=== Raw data ===
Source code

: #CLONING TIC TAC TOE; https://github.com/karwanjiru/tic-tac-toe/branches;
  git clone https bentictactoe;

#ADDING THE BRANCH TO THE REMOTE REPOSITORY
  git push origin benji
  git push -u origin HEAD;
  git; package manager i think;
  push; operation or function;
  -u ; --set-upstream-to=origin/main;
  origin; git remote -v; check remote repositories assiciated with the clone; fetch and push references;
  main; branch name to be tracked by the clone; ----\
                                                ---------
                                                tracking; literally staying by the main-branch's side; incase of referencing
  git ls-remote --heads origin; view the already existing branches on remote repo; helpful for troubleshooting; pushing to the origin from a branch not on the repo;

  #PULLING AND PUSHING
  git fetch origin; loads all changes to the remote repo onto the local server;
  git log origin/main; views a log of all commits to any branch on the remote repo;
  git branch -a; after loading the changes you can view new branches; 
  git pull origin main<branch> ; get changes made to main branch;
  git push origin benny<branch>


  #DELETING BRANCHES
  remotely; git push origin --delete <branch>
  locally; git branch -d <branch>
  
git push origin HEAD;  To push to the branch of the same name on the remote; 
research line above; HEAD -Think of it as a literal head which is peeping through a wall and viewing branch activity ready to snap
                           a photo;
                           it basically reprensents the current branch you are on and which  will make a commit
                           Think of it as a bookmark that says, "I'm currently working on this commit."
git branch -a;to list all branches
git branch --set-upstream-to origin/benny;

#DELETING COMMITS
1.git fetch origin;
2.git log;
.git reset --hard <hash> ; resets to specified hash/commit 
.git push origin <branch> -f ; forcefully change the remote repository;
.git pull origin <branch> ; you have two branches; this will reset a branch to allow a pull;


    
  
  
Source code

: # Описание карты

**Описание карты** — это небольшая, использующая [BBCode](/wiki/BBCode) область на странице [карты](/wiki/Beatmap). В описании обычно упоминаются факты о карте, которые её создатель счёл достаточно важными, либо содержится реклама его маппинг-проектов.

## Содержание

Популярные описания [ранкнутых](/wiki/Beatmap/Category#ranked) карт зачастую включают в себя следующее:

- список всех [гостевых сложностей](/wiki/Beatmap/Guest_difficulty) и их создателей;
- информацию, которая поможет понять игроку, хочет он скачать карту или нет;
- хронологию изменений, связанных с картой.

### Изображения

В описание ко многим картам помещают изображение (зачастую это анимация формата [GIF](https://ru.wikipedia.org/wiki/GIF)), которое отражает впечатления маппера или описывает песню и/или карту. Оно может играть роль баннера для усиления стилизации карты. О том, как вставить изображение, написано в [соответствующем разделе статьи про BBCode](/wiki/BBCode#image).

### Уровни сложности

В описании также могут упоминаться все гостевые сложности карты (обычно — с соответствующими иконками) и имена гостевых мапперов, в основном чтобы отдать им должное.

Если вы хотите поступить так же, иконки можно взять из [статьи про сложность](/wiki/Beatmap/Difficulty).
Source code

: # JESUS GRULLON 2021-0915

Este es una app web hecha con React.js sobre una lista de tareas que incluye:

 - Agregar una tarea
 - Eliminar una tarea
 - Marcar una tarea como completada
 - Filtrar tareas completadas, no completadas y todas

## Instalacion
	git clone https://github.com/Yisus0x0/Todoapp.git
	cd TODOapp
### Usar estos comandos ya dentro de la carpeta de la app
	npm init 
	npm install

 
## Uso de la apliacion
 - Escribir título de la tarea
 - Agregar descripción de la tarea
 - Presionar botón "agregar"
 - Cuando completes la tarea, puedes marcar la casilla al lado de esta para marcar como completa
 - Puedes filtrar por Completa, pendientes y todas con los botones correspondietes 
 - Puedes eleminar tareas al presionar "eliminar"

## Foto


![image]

=== Task statement ===
From the first line to the last, return the data exactly.

=== Response to the exercise ===
Source code

: #CLONING TIC TAC TOE; https://github.com/karwanjiru/tic-tac-toe/branches;
  git clone https bentictactoe;

#ADDING THE BRANCH TO THE REMOTE REPOSITORY
  git push origin benji
  git push -u origin HEAD;
  git; package manager i think;
  push; operation or function;
  -u ; --set-upstream-to=origin/main;
  origin; git remote -v; check remote repositories assiciated with the clone; fetch and push references;
  main; branch name to be tracked by the clone; ----\
                                                ---------
                                                tracking; literally staying by the main-branch's side; incase of referencing
  git ls-remote --heads origin; view the already existing branches on remote repo; helpful for troubleshooting; pushing to the origin from a branch not on the repo;

  #PULLING AND PUSHING
  git fetch origin; loads all changes to the remote repo onto the local server;
  git log origin/main; views a log of all commits to any branch on the remote repo;
  git branch -a; after loading the changes you can view new branches; 
  git pull origin main<branch> ; get changes made to main branch;
  git push origin benny<branch>


  #DELETING BRANCHES
  remotely; git push origin --delete <branch>
  locally; git branch -d <branch>
  
git push origin HEAD;  To push to the branch of the same name on the remote; 
research line above; HEAD -Think of it as a literal head which is peeping through a wall and viewing branch activity ready to snap
                           a photo;
                           it basically reprensents the current branch you are on and which  will make a commit
                           Think of it as a bookmark that says, "I'm currently working on this commit."
git branch -a;to list all branches
git branch --set-upstream-to origin/benny;

#DELETING COMMITS
1.git fetch origin;
2.git log;
.git reset --hard <hash> ; resets to specified hash/commit 
.git push origin <branch> -f ; forcefully change the remote repository;
.git pull origin <branch> ; you have two branches; this will reset a branch to allow a pull;


    
  
  
Source code

: # Описание карты

**Описание карты** — это небольшая, использующая [BBCode](/wiki/BBCode) область на странице [карты](/wiki/Beatmap). В описании обычно упоминаются факты о карте, которые её создатель счёл достаточно важными, либо содержится реклама его маппинг-проектов.

## Содержание

Популярные описания [ранкнутых](/wiki/Beatmap/Category#ranked) карт зачастую включают в себя следующее:

- список всех [гостевых сложностей](/wiki/Beatmap/Guest_difficulty) и их создателей;
- информацию, которая поможет понять игроку, хочет он скачать карту или нет;
- хронологию изменений, связанных с картой.

### Изображения

В описание ко многим картам помещают изображение (зачастую это анимация формата [GIF](https://ru.wikipedia.org/wiki/GIF)), которое отражает впечатления маппера или описывает песню и/или карту. Оно может играть роль баннера для усиления стилизации карты. О том, как вставить изображение, написано в [соответствующем разделе статьи про BBCode](/wiki/BBCode#image).

### Уровни сложности

В описании также могут упоминаться все гостевые сложности карты (обычно — с соответствующими иконками) и имена гостевых мапперов, в основном чтобы отдать им должное.

Если вы хотите поступить так же, иконки можно взять из [статьи про сложность](/wiki/Beatmap/Difficulty).
Source code

: # JESUS GRULLON 2021-0915

Este es una app web hecha con React.js sobre una lista de tareas que incluye:

 - Agregar una tarea
 - Eliminar una tarea
 - Marcar una tarea como completada
 - Filtrar tareas completadas, no completadas y todas

## Instalacion
	git clone https://github.com/Yisus0x0/Todoapp.git
	cd TODOapp
### Usar estos comandos ya dentro de la carpeta de la app
	npm init 
	npm install

 
## Uso de la apliacion
 - Escribir título de la tarea
 - Agregar descripción de la tarea
 - Presionar botón "agregar"
 - Cuando completes la tarea, puedes marcar la casilla al lado de esta para marcar como completa
 - Puedes filtrar por Completa, pendientes y todas con los botones correspondietes 
 - Puedes eleminar tareas al presionar "eliminar"

## Foto


![image]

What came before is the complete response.